Because I’m plagued by anxiety, I’m always interested in any unorthodox methods of dealing with it. While “benzos” would work for the immediate problem, I can’t (and am not allowed to with my opioids) take them all the times I’m anxious.
With all my researching, I’m surprised to discover that I missed a solution that seems obvious in retrospect: the Lyrica I’m prescribed, which I take on an “as needed” basis for a certain kind of pain, can also act as an anti-anxiety medication.
Here are a couple of PubMed abstracts showing that Lyrica (pregabalin) has been evaluated for anxiety for years already:
Pregabalin is an alternative compound to SSRIs and SNRIs for the first-line treatment of generalized anxiety disorder (GAD).
We describe the pharmacokinetic properties of pregabalin and their implications for the treatment of GAD.
A search in the main database sources (Medline, ISI, Web of Knowledge and Medscape) was performed in order to obtain a comprehensive and balanced evaluation about the clinical implications of the pharmacokinetic properties of pregabalin in the treatment of GAD. The word “pregabalin” was associated with “pharmacokinetics”, “interactions”‘, “GAD”, “anxiety” and “tolerability”. No restriction criteria were established in relation to methodology or publication year. Only English-language articles were selected.
On the other hand, prescription of pregabalin should be handled with caution to minimize the incidence of renal impairment (especially in elderly patients), where a history of substance misuse or concomitant medications (e.g. anti-hypertensives or some antibiotics) are risk factors that can affect renal function.
Pregabalin is a safe and efficacious compound for GAD treatment.
Short half-life (preventing persistence of side effects), absence of active metabolites and no interactions with CYP450 enzymatic system are all favorable pharmacokinetic properties for the treatment of GAD patients, including those with comorbid depressive symptoms or medical conditions.
That last sentence makes it sound like this would be the perfect answer for me because I definitely have comorbid “depressive symptoms” (why do they call it a symptom, not a disease?) and a medical condition, EDS.
And this study from 4 years ago evaluated Lyrica versus Zolot (SSRI):
Generalized Anxiety Disorder (GAD) is a chronic mental illness with a prevalence of 5-7% in the general population.
GAD is characterized by extreme persistent worry, mostly about minor problems, involving pathological fear with high occurrences of vegetative disturbance.

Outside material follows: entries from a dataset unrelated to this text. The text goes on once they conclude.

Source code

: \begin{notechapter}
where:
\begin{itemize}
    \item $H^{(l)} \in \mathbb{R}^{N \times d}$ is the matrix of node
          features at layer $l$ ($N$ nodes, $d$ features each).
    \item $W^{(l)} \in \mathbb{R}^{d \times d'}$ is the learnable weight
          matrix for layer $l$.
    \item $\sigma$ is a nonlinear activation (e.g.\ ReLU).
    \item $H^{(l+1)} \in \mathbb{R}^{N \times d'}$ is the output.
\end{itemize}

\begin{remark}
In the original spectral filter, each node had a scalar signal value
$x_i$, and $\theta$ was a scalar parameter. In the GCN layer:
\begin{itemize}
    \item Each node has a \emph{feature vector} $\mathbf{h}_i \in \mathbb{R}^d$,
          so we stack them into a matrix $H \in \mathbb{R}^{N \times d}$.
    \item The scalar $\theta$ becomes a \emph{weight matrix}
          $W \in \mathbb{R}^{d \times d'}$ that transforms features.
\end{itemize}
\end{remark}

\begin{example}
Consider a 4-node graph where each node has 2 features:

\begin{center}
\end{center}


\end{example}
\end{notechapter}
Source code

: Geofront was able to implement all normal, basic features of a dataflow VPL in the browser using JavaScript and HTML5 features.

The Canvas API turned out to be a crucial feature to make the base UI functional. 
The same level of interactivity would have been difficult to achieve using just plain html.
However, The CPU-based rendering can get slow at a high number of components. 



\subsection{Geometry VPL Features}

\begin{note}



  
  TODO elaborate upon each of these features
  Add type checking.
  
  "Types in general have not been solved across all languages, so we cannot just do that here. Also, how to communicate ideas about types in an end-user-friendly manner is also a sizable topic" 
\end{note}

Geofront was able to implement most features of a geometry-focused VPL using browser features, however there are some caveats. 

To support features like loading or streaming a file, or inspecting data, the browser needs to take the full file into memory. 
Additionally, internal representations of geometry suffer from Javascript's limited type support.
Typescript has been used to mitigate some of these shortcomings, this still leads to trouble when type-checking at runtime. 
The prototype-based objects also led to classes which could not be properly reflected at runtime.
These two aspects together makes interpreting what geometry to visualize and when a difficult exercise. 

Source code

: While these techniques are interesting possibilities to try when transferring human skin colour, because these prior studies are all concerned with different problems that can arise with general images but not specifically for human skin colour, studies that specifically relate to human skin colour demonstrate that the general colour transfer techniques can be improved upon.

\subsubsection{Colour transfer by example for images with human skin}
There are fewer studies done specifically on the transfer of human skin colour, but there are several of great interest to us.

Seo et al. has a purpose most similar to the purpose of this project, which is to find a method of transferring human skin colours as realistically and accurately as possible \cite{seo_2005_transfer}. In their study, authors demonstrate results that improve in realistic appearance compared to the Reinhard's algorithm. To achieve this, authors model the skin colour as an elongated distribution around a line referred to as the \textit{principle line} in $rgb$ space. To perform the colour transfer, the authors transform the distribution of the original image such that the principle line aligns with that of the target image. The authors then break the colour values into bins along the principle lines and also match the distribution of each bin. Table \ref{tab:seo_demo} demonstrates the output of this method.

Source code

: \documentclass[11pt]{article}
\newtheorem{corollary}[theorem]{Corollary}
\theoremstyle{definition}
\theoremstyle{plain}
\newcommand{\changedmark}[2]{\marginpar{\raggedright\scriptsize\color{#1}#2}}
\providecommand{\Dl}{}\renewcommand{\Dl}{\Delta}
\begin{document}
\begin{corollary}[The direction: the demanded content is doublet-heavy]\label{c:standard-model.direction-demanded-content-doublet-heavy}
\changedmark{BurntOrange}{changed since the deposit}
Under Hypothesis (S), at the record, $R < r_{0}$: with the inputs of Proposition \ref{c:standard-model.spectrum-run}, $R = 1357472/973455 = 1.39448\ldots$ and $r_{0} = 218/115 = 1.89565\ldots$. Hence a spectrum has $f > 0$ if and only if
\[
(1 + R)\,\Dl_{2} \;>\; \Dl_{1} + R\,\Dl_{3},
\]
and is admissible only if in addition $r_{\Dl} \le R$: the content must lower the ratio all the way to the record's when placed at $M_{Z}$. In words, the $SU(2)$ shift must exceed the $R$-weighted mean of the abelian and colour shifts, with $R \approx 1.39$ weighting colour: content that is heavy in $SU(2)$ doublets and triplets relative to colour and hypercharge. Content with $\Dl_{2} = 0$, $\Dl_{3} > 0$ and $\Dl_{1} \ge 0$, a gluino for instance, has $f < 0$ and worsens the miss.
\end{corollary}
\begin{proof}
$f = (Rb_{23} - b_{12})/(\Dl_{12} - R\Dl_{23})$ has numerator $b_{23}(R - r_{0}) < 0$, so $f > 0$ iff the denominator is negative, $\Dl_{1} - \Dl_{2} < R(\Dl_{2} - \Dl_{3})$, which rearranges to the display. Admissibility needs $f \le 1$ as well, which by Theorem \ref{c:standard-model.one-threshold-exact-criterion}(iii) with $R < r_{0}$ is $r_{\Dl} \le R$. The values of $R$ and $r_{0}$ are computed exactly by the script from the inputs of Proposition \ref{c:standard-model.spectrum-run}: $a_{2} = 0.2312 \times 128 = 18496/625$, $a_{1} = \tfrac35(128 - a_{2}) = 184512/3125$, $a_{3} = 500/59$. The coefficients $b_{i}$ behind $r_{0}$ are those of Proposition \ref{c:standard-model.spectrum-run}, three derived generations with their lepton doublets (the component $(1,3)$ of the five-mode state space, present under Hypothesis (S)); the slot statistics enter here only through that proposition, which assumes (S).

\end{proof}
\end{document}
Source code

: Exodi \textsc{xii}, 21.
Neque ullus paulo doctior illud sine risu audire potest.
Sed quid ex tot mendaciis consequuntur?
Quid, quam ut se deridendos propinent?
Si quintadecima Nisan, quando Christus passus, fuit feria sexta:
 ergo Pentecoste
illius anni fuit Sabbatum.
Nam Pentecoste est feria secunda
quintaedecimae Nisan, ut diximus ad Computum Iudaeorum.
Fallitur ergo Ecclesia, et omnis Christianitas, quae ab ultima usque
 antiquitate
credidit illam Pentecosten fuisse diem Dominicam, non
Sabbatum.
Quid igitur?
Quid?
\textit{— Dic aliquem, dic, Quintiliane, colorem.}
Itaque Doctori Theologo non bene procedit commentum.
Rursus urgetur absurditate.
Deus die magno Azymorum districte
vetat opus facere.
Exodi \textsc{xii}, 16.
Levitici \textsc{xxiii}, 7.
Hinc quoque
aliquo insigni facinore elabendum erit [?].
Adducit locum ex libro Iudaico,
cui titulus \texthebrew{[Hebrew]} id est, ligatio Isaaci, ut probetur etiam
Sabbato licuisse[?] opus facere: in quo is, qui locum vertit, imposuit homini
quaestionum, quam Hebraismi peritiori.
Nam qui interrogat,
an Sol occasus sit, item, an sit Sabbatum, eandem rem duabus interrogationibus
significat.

For me, my anxiety feels more like dread: I dread every next moment when something terrible is sure to happen, something I will have caused or not prevented, something that I will have to fix even though I won’t be able to.
According to the guidelines of the World Federation of Societies of Biological Psychiatry (WFSBP), the first-line treatments for GAD are
- Serotonin selective reuptake inhibitors (SSRIs),
- Selective serotonin- and norepinephrine reuptake inhibitors (SNRIs) and
- pregabalin, an atypical anxiolytic.
In this study, both efficacy and tolerability of pregabalin were evaluated and compared with efficacy and tolerability of sertraline, an SSRI antidepressant.
PATIENTS AND METHODS:
107 patients both male and female, aged 20-60 were included in the study. Patients fulfilled criteria for GAD, according to ICD-X and DSM-IV.
Each patient was randomly assigned to 4 weeks of treatment with pregabalin (n=47) or sertraline (n=60).
Both pregabalin and sertraline showed good results in treating symptoms of Generalized Anxious Disorder.
The onset of action was shorter in treatment with pregabalin compared to the treatment with sertraline.
In the patients treated with sertraline, the anxiolytic effect was detectable after at least 14 days while pregabalin showed initial good results during the first week of treatment.
Adverse effects were reported in 28% patients treated with pregabalin and 27% of patients treated with sertraline, without significant differences.
There were no drop-out patients in neither group. Beside pharmacotherapy, each patient received 8 weeks of cognitive/behavior therapy. In concomitant therapy benzodiazepine was used (klonazepam, in low doses).
In all patients adverse events were short-lasting withmild intensity and there were no withdrawal events during this study.
Efficacy and tolerability of pregabalin were high.
Compared to sertraline, pregabalin showed more rapid onset of action and equal efficacy. Adverse reactions are short-lasting and the dose depends.
Our investigation showed that pregabalin, an atypic anxiolytic is efficient and well tolerable in treatment of GAD.